If you’re going to take something up—learning a language or taking a course in managing difficult people or, say, meditating—you’d probably like to know whether it’s going to work, why you’re doing it, and what you might get out of it. Increasingly, we like those answers to come, if at all possible, in the form of some kind of data. We want evidence. Which is probably why mindfulness has grown in popularity in the 30 years since researchers started studying its effects in earnest.
The marriage of science and mindfulness has been a good thing. It has helped to ground the conversation about what mindfulness is good for in very practical terms. But, as in most marriages, there are areas that could use some attention.
For one thing, in our rush to have everything explained for us in the simplest possible terms (how does it all work?), we can grasp after overly simplistic explanations and take them as Truth (insert trumpet blast). Some neuroscientist friends of mine have become so tired of hearing about the amygdala that they want to muzzle the next person who brings it up (not really, but sort of). The amygdala is described as the emotional center of the brain (like a pulpy almond-shaped oversensitive child) and the pre-frontal cortex as home to the Executive Function (use a deep baritone to say that). The EF is like a team of smart people from MIT who have come in to keep the overreactive, fearful little amygdala in line. And Mindfulness (big M on the chest) can help the EF keep the amygdala from taking over the show.

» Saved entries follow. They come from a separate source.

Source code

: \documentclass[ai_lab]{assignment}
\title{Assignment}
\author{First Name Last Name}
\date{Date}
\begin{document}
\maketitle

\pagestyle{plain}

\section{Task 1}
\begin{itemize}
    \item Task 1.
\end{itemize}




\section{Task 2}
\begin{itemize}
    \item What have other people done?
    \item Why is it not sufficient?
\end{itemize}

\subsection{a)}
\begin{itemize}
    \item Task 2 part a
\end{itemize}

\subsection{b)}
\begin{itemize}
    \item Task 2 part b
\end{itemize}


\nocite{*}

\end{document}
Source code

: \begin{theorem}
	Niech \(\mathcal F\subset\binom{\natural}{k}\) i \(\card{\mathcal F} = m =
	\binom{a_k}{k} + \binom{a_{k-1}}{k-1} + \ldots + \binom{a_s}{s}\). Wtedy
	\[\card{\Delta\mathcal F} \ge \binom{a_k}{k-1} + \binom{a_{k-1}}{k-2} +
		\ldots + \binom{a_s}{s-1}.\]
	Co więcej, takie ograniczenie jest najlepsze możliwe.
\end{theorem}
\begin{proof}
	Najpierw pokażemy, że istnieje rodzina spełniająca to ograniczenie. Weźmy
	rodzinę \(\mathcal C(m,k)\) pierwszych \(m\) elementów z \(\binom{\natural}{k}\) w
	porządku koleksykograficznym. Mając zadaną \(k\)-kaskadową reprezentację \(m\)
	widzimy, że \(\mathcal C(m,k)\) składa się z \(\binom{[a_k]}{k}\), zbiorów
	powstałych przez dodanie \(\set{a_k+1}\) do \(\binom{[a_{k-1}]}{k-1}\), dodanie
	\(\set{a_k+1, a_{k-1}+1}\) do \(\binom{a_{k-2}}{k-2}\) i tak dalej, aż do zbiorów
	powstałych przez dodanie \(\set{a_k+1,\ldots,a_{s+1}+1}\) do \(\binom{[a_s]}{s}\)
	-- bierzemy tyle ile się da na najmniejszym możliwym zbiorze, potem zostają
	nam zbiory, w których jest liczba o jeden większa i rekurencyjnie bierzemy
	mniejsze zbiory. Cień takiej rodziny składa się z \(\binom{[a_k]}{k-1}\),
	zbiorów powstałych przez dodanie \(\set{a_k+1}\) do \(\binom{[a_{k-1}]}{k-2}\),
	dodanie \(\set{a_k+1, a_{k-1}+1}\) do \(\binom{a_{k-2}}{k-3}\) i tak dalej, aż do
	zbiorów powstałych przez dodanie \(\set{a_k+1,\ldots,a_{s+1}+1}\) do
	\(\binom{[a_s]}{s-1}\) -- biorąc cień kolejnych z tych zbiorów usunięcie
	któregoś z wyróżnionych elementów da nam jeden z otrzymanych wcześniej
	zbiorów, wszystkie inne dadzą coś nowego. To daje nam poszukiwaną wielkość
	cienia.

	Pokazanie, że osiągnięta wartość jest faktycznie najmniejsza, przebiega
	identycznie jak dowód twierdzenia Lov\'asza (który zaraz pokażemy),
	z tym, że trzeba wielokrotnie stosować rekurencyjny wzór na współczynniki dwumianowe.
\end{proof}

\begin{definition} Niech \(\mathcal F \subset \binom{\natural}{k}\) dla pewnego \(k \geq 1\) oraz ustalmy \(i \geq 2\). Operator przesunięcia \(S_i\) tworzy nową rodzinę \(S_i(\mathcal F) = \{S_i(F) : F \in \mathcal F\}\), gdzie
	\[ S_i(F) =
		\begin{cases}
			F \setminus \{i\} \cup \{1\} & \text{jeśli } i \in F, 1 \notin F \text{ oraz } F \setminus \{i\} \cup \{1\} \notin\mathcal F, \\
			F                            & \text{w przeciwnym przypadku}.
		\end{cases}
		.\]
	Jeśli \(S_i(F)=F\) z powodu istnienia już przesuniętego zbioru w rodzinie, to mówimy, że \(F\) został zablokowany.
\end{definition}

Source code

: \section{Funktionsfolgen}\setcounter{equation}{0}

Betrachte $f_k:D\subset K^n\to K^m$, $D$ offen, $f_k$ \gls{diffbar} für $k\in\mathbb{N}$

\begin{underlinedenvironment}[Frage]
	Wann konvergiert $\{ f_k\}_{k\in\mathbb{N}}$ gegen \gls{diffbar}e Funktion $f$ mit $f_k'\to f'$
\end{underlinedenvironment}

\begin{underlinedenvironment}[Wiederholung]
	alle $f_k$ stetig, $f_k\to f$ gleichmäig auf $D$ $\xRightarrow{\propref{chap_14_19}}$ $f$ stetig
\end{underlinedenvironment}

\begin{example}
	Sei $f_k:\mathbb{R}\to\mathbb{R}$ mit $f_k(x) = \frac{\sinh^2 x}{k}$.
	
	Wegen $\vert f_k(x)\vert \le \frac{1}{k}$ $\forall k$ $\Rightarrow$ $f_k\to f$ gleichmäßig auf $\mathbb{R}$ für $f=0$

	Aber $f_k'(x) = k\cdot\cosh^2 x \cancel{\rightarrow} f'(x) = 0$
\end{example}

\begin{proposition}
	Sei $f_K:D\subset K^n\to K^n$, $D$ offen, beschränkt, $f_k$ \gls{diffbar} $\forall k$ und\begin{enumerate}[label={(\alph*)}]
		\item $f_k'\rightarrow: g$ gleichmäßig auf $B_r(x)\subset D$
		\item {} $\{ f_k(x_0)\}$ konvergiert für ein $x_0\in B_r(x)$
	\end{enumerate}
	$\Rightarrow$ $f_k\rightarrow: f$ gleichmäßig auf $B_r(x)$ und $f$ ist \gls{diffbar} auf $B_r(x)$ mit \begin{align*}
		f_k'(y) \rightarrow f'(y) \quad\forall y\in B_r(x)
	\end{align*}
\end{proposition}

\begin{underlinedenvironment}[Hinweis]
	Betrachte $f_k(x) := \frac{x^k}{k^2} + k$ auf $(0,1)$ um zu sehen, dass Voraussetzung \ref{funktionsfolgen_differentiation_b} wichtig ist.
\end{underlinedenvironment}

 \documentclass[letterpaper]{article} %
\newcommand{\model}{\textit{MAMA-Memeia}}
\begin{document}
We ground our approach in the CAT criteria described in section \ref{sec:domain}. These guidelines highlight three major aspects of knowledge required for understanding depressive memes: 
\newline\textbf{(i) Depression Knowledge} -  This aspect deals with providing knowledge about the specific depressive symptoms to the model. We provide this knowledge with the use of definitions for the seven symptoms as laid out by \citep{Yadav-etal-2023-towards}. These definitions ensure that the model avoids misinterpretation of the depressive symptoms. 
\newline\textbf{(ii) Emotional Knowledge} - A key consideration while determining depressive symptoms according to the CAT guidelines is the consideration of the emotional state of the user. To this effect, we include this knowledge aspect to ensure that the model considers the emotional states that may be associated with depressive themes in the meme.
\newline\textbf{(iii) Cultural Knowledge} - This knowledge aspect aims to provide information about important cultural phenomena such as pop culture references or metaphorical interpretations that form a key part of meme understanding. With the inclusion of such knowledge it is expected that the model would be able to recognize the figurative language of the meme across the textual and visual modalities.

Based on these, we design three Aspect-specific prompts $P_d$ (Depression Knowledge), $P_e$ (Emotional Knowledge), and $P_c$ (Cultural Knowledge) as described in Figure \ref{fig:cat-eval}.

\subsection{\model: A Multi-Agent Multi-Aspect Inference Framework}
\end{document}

It’s a nice story, and if it helps keep Johnny from smacking Jimmy on the playground, it’s all to the good.
The simple story, though, can obscure something truly awe-inspiring about the brain: Its functions are distributed in amazing ways throughout its many parts and are called forth through a complex web of connections that we may never fully understand. It is creating and recreating reality on the spot moment-to-moment. It’s not a static machine with different parts; it’s a firestorm of activity. Neuroscientists I’ve consulted caution us to be careful when we use models that are super neat and tidy. The map is not the territory. And real science proceeds not from certain knowledge of how the whole thing works but from an unending curiosity about what is going on. Questions trump answers.
Many scientists studying mindfulness also find it disconcerting when assertions are made about how much has been proven about the effectiveness of mindfulness. As papers in a special issue of American Psychologist (October 2015) devoted to the topic made clear, the study of mindfulness is in its infancy and many methodological hurdles must be overtaken in order to strengthen what we can conclude from studying humans who meditate. Early results are encouraging, but compared to something like the effects of exercise, we’re decades away from the day when the study of mindfulness is a mature field. It’s an exciting time to be studying mindfulness, but let’s be clear about what we do not know. That’s a fundamental principle that science and mindfulness share: Keep an open mind.